### Task description:
Your task is to transcribe the entries below exactly, beginning with the line containing "- The data consists" and ending with the final line, and to add nothing else.

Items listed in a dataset
Start of Block

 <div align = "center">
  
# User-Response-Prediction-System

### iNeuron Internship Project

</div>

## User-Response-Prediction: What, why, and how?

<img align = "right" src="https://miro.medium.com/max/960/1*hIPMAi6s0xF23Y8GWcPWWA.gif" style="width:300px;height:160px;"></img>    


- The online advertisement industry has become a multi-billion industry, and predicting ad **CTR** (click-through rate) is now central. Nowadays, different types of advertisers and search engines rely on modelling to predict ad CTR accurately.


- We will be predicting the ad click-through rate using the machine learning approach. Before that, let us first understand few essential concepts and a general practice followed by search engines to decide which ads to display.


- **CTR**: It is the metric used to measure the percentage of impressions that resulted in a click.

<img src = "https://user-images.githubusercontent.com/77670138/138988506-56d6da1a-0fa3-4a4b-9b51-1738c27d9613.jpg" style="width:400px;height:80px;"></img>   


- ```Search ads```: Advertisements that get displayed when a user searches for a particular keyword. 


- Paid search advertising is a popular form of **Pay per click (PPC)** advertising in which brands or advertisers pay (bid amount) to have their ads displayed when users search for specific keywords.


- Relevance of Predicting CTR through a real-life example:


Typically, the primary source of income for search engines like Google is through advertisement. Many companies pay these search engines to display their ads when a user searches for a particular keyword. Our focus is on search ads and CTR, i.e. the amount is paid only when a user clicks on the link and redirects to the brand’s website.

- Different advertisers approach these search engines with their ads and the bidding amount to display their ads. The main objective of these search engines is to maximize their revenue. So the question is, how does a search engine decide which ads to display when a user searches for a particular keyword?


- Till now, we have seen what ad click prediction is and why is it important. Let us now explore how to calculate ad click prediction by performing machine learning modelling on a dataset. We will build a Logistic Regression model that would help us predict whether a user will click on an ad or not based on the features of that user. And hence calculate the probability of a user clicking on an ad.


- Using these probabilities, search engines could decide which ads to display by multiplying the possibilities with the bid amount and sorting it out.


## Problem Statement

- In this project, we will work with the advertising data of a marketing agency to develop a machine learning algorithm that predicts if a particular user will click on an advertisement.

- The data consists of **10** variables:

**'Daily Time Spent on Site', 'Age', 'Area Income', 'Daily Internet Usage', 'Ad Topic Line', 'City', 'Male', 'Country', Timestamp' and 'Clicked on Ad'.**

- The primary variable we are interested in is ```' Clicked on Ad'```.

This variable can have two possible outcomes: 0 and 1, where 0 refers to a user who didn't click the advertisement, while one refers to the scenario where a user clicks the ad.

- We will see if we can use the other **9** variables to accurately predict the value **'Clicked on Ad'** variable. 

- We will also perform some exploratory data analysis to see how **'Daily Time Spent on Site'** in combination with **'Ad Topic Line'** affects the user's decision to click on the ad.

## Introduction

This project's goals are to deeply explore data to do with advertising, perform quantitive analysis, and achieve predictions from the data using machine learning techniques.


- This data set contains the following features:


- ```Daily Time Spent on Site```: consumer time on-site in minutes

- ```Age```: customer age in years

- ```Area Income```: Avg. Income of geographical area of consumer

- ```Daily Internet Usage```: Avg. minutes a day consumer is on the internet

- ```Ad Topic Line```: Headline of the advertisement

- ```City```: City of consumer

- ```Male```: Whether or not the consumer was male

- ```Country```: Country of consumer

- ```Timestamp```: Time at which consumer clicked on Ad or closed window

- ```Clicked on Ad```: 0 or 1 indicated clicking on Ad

End of Block

### Task result:
- The data consists of **10** variables:

**'Daily Time Spent on Site', 'Age', 'Area Income', 'Daily Internet Usage', 'Ad Topic Line', 'City', 'Male', 'Country', Timestamp' and 'Clicked on Ad'.**

- The primary variable we are interested in is ```' Clicked on Ad'```.

This variable can have two possible outcomes: 0 and 1, where 0 refers to a user who didn't click the advertisement, while one refers to the scenario where a user clicks the ad.

- We will see if we can use the other **9** variables to accurately predict the value **'Clicked on Ad'** variable. 

- We will also perform some exploratory data analysis to see how **'Daily Time Spent on Site'** in combination with **'Ad Topic Line'** affects the user's decision to click on the ad.

## Introduction

This project's goals are to deeply explore data to do with advertising, perform quantitive analysis, and achieve predictions from the data using machine learning techniques.


- This data set contains the following features:


- ```Daily Time Spent on Site```: consumer time on-site in minutes

- ```Age```: customer age in years

- ```Area Income```: Avg. Income of geographical area of consumer

- ```Daily Internet Usage```: Avg. minutes a day consumer is on the internet

- ```Ad Topic Line```: Headline of the advertisement

- ```City```: City of consumer

- ```Male```: Whether or not the consumer was male

- ```Country```: Country of consumer

- ```Timestamp```: Time at which consumer clicked on Ad or closed window

- ```Clicked on Ad```: 0 or 1 indicated clicking on Ad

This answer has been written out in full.